Archiving Facebook

nmarton · August 4, 2020, 1:22pm

The recent changes of the facebook interface seems to have a pretty negative impact to the latest webrecorder destop version. Autopilot is not working and if you want to capture content manually just after some threads the recording is starting to freezing. The prblem appears on the latest webrecorder desktop version in all operating systems (windows, linux, mac). I hope some soulution can be made to follow the fb interface changes.

edsu · August 15, 2020, 2:05am

I was unable to get past the FB login page in Webrecorder Desktop. I had more luck logging into FB with conifer.rhizome.org. Autoscroll worked for a bit but then seemed to get jammed. Unfortunately the scrolled content doesn’t seem to play back either in conifer.rhizome.org or webrecorder desktop (2.0.1). Also the warc file I downloaded doesn’t even load in replayweb.page.

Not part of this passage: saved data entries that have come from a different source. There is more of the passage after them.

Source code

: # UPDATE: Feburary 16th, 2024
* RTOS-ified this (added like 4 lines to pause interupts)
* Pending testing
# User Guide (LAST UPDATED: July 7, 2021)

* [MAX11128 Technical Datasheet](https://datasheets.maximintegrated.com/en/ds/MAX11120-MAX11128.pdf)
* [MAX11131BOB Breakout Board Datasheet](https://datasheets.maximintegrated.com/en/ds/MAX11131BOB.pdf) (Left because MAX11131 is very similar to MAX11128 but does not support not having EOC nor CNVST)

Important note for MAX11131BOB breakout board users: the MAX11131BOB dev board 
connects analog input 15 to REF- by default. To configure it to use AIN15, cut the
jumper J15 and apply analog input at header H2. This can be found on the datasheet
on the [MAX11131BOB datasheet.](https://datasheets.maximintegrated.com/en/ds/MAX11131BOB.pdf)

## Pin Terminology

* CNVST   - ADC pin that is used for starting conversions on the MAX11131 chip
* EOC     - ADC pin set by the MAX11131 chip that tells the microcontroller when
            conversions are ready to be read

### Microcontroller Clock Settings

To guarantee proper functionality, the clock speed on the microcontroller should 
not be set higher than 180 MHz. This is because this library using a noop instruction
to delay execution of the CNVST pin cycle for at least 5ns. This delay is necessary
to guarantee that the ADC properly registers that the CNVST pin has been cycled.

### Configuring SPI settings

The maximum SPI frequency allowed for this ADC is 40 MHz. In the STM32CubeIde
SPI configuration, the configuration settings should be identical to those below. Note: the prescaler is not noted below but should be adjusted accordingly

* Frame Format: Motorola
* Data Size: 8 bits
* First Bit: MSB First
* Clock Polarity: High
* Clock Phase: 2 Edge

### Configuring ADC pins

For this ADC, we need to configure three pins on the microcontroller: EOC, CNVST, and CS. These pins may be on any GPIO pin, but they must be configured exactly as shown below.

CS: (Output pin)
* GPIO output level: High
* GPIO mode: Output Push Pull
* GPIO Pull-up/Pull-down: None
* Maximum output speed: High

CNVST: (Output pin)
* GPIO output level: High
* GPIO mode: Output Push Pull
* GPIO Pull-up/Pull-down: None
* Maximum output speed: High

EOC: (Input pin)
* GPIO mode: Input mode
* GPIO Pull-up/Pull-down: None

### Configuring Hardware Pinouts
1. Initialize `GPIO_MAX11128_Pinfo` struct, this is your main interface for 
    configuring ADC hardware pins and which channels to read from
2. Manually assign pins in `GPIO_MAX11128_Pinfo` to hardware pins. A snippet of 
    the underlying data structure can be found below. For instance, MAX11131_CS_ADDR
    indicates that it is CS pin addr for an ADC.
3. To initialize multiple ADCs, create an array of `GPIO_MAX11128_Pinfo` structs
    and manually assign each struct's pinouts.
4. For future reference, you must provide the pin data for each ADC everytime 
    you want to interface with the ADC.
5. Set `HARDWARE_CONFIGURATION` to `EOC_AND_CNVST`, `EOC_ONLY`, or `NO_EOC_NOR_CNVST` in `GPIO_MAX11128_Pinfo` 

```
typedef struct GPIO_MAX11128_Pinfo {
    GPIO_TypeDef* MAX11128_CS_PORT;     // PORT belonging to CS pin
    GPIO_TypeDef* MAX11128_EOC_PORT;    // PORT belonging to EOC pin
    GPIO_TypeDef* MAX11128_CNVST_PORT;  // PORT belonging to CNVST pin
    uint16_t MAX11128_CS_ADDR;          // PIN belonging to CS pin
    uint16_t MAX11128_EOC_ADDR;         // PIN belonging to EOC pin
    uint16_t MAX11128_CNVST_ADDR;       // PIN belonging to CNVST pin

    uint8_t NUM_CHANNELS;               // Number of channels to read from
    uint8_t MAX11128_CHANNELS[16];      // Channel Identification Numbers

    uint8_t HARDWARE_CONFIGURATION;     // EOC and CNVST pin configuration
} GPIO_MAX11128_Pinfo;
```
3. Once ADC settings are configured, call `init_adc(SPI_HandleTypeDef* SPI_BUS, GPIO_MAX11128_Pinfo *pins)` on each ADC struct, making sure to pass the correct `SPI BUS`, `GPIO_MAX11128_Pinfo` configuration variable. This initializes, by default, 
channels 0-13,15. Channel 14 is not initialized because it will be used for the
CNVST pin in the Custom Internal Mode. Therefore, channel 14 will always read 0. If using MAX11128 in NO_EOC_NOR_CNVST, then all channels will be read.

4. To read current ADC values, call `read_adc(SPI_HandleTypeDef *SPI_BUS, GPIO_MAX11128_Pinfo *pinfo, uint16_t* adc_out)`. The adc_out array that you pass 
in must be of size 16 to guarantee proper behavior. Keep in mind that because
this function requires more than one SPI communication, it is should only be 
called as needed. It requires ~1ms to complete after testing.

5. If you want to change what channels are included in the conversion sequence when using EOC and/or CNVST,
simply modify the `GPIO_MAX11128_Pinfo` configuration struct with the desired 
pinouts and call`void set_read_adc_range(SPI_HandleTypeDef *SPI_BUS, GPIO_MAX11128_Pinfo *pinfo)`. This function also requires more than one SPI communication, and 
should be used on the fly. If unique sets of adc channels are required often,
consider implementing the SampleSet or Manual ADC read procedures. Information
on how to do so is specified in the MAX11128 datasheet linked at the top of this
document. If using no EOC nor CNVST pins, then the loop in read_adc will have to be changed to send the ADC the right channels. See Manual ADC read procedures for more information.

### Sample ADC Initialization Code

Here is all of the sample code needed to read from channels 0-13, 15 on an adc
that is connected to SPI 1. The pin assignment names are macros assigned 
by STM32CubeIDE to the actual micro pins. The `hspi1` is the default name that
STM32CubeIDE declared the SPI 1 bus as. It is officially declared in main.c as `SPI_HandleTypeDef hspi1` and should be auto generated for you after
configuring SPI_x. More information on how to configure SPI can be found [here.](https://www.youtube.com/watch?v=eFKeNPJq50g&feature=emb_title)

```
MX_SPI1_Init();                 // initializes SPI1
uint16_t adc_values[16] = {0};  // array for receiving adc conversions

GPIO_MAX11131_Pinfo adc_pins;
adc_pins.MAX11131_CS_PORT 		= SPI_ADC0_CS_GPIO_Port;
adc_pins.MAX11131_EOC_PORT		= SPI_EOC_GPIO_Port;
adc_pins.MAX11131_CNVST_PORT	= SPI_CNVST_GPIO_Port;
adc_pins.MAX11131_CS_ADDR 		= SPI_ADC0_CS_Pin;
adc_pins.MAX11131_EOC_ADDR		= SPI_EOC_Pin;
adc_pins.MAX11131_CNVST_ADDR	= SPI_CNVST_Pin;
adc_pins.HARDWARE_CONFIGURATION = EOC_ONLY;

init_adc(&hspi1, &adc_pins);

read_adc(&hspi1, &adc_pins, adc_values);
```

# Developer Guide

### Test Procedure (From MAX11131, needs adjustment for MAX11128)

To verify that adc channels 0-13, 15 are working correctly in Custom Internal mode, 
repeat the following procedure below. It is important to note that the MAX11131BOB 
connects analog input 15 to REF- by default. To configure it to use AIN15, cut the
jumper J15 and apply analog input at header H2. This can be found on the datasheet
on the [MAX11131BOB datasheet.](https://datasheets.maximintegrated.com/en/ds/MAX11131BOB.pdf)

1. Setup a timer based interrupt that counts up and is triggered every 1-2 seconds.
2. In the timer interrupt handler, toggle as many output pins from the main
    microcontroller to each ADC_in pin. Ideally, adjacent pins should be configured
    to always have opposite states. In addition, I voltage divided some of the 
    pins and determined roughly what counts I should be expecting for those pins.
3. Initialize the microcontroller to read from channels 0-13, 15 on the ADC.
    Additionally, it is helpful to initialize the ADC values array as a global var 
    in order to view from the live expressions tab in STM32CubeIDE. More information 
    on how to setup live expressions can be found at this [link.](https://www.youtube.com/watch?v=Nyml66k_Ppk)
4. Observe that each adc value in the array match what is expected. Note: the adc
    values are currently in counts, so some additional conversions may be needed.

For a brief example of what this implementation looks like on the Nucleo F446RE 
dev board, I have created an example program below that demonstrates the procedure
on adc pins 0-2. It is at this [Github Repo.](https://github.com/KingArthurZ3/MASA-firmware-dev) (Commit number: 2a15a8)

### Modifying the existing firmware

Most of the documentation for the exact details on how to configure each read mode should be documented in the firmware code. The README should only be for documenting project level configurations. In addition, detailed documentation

ilya · September 25, 2020, 2:56am

To make this isn’t lost, here’s a short answer of why replaying facebook is so hard… There’s basically no unique URLs used, its just POST requests

The only good news is that if any content is captured after logging in, hopefully with improvements to replay we can make it replayable in the future, maybe.

zefik · September 26, 2020, 2:35pm

Thanks for this clarification @ilya, it seems quite daunting to have to chase around API changes all the time…
You say that if the captured after logging in then maybe it can become replayable in the future - does that mean that content captured without logging in is likely to not be replayable then? What are the differences between the two in terms of matching the different responses to the POST requests?

edsu · September 26, 2020, 4:46pm

Yes, thank you for this pointer Ilya! Can you say a little bit more, or point me at a description elsewhere, about what fuzzy matching is doing on replay? Since there are so many records in the archive with the same URL does that make it difficult to lookup and find the correct record that matches the request? This seems like a really interesting edge case that could extend into other areas of then web as GraphQL is used in places other than FB.

ilya · September 27, 2020, 9:33pm

Oh, I just meant that assuming that you weren’t able to capture anything due to login issues.
The non-logged in version of Facebook for public pages would have the same issues, though it appears to be using the older version of the UI.

Yes, the only way to identify these responses is by looking at the corresponding POST request data. pywb has a way of adding the POST query to the URL (This still needs to be added in ReplayWeb.page). There is a system for fuzzy match querying arguments, and that can work if POST data is itself form-encoded and is done via regex.

But, a different system is needed if its actually JSON. This can probably be done by specifying JSON keys that can be matched, though I haven’t tried it yet. Basically, need to compare the POSTs to the archived POSTs and find the best match… but the rules will continue to change, unfortunately.